As and when a message is picked up by the consumer, the message is written into HBase with the RowKey as the kafka key and value as the kafka value.
Since, HBase is a sorted map having timestamp as a key will automatically sorts the data in order. Then you can serve the data from HBase for the downstream apps.
In this way you are not loosing the parallelism of kafka. You also have the privilege of processing sorting and performing multiple processing logics on the data at the database level.
Note: Any distributed message broker does not guarantee overall ordering. If you are insisting for that you may need to rethink using another message broker or you need to have single partition in kafka which is not a good idea. Kafka is all about parallelism by increasing partitions or increasing consumer groups.
Traditional MQ works in a way such that once a message has been processed, it gets removed from the queue. A message queue allows a bunch of subscribers to pull a message, or a batch of messages, from the end of the queue. Queues usually allow for some level of transaction when pulling a message off, to ensure that the desired action was executed, before the message gets removed, but once a message has been processed, it gets removed from the queue.
With Kafka on the other hand, you publish messages/events to topics, and they get persisted. They don’t get removed when consumers receive them. This allows you to replay messages, but more importantly, it allows a multitude of consumers to process logic based on the same messages/events.
You can still scale out to get parallel processing in the same domain, but more importantly, you can add different types of consumers that execute different logic based on the same event.
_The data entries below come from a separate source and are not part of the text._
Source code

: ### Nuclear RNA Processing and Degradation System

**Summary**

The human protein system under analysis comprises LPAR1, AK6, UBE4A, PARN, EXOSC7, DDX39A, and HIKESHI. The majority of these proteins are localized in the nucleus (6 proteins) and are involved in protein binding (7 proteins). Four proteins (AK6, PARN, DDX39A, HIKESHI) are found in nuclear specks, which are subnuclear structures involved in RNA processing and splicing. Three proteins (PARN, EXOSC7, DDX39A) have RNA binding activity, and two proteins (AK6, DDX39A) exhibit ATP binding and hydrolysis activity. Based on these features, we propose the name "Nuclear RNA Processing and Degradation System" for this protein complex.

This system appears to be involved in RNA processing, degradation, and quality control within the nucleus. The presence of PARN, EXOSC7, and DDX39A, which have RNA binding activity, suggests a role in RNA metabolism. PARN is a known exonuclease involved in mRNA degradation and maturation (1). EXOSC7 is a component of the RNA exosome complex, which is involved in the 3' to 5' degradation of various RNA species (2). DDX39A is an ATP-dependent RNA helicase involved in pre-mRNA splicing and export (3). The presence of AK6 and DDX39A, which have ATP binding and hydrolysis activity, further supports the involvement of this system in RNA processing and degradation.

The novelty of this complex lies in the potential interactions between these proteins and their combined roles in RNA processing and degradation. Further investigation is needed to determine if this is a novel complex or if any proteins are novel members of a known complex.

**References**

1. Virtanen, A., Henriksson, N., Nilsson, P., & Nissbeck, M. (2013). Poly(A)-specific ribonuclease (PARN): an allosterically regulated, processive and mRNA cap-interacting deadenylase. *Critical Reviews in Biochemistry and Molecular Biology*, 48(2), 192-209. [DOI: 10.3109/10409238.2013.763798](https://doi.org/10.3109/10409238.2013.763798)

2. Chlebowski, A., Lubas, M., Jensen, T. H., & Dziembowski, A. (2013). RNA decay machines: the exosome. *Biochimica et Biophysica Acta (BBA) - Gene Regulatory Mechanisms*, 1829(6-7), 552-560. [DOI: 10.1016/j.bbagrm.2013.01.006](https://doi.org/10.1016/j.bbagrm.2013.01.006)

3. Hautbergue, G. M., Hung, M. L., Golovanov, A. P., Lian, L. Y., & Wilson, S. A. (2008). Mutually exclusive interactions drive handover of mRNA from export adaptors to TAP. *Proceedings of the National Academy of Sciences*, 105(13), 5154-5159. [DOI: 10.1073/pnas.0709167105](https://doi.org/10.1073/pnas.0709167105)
In other words, with Kafka, you can adopt a reactive pub/sub architecture.
ref: https://hackernoon.com/a-super-quick-comparison-between-kafka-and-message-queues-e69742d855a8
Well, this is an old thread, but still relevant, hence decided to share my view.
I think this question is a bit confusing.
If you need strict ordering of messages, then the same strict ordering should be maintained while consuming the messages. There is absolutely no point in ordering message in queue, but not while consuming it. Kafka allows best of both worlds. It allows ordering the message within a partition right from the generation till consumption while allowing parallelism between multiple partition. Hence, if you need
Absolute ordering of all events published on a topic, use single partition. You will not have parallelism, nor do you need (again parallel and strict ordering don't go together).
Go for multiple partition and consumer, use consistent hashing to ensure all messages which need to follow relative order goes to a single partition.